Given records
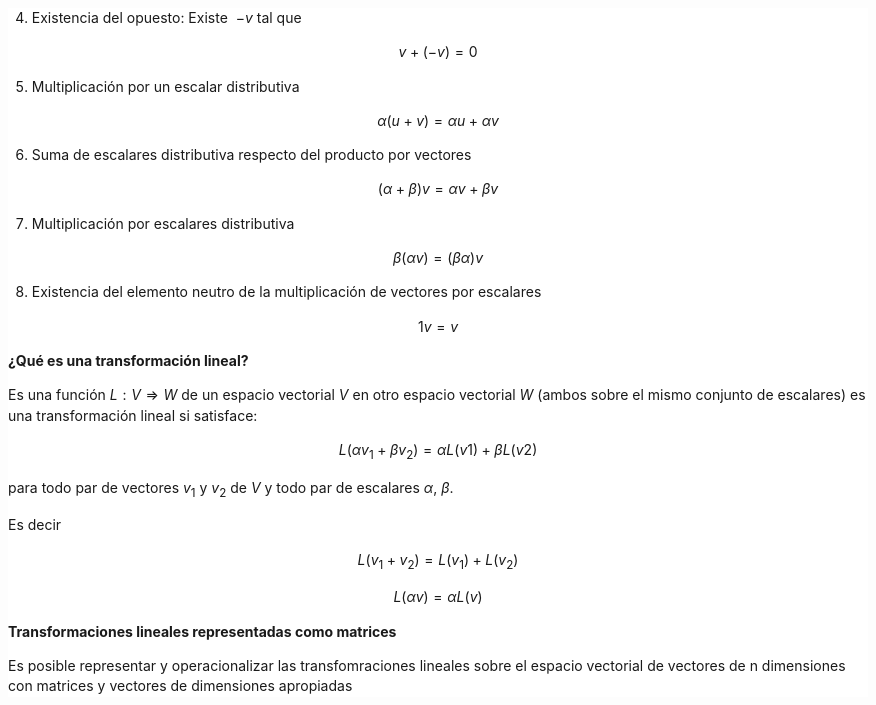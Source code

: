   

4. Existencia del opuesto: Existe  $-v$ tal que

  

$$v + (-v) = 0$$

  

5. Multiplicación por un escalar distributiva

  

$$\alpha(u + v) = \alpha u + \alpha v$$

  

6. Suma de escalares distributiva respecto del producto por vectores

  

$$(\alpha + \beta)v = \alpha v + \beta v$$

  

7. Multiplicación por escalares distributiva

  

$$\beta(\alpha v) = (\beta\alpha) v$$

  

8. Existencia del elemento neutro de la multiplicación de vectores por escalares

  

$$1v = v$$

  

**¿Qué es una transformación lineal?**

  

Es una función $L : V \Rightarrow  W$ de un espacio vectorial $V$ en otro espacio vectorial $W$ (ambos sobre el mismo conjunto de escalares) es una transformación lineal si satisface:

  

$$L (\alpha v_1 + \beta v_2) = \alpha L (v1) + \beta L (v2)$$

para todo par de vectores $v_1$ y $v_2$ de $V$ y todo par de escalares $\alpha$, $\beta$.

  

Es decir

$$L (v_1 + v_2) = L (v_1) + L (v_2)$$

  

$$L (\alpha v) = \alpha L (v) $$

  

**Transformaciones lineales representadas como matrices**

  

Es posible representar y operacionalizar las transfomraciones lineales sobre el espacio vectorial de vectores de n dimensiones con matrices y vectores de dimensiones apropiadas

  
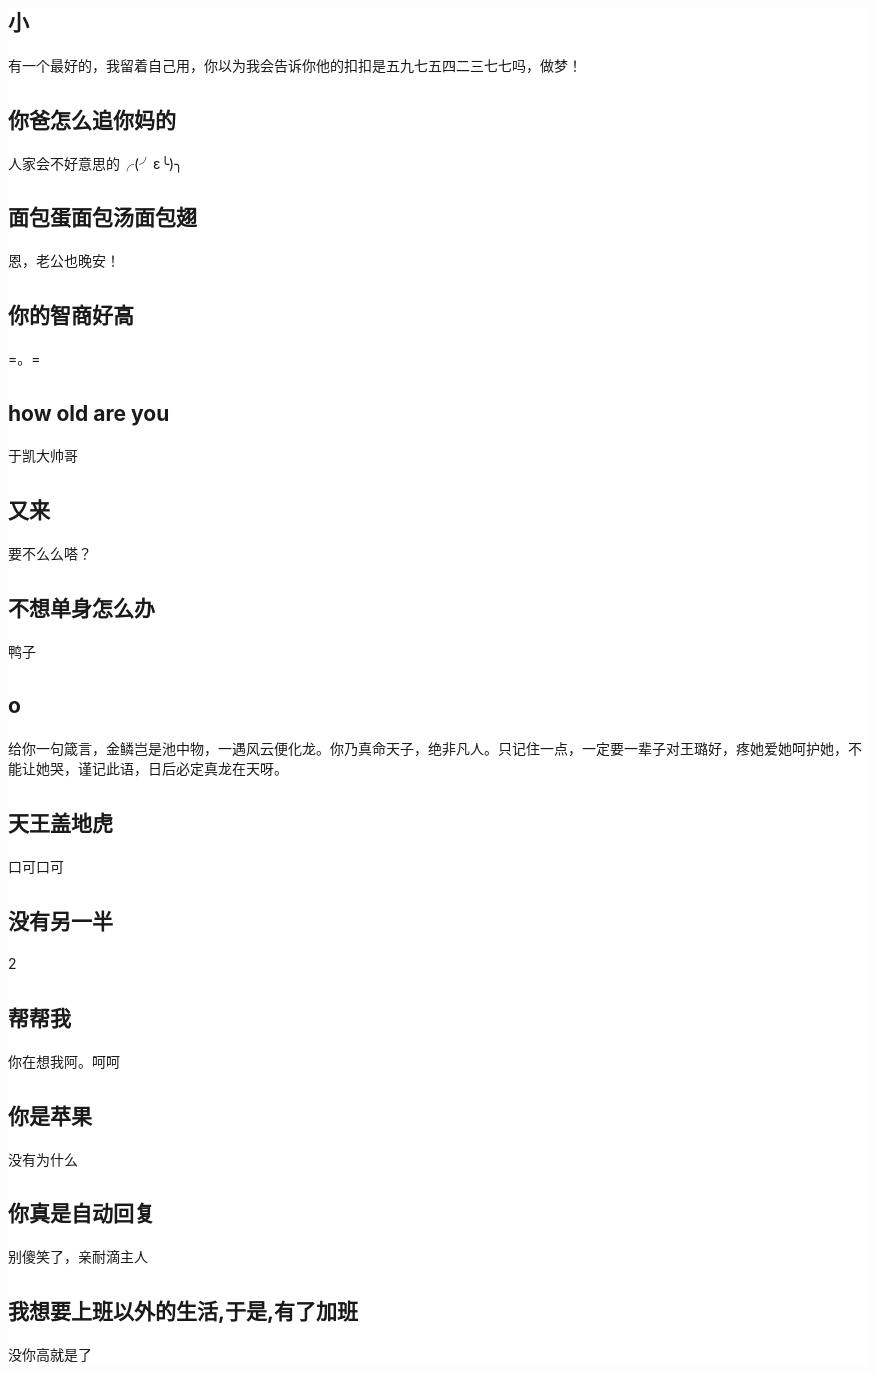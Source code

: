 ## 小
有一个最好的，我留着自己用，你以为我会告诉你他的扣扣是五九七五四二三七七吗，做梦！

## 你爸怎么追你妈的
人家会不好意思的╭(╯ε╰)╮

## 面包蛋面包汤面包翅
恩，老公也晚安！

## 你的智商好高
=。=

## how old are you
于凯大帅哥

## 又来
要不么么嗒？

## 不想单身怎么办
鸭子

## o
给你一句箴言，金鳞岂是池中物，一遇风云便化龙。你乃真命天子，绝非凡人。只记住一点，一定要一辈子对王璐好，疼她爱她呵护她，不能让她哭，谨记此语，日后必定真龙在天呀。

## 天王盖地虎
口可口可

## 没有另一半
2

## 帮帮我
你在想我阿。呵呵

## 你是苹果
没有为什么

## 你真是自动回复
别傻笑了，亲耐滴主人

## 我想要上班以外的生活,于是,有了加班
没你高就是了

Task statement
Where in the records does the word "alpha" appear? Copy each line that holds it.

Answer section
$$\alpha(u + v) = \alpha u + \alpha v$$
$$(\alpha + \beta)v = \alpha v + \beta v$$
$$\beta(\alpha v) = (\beta\alpha) v$$
$$L (\alpha v_1 + \beta v_2) = \alpha L (v1) + \beta L (v2)$$
para todo par de vectores $v_1$ y $v_2$ de $V$ y todo par de escalares $\alpha$, $\beta$.
$$L (\alpha v) = \alpha L (v) $$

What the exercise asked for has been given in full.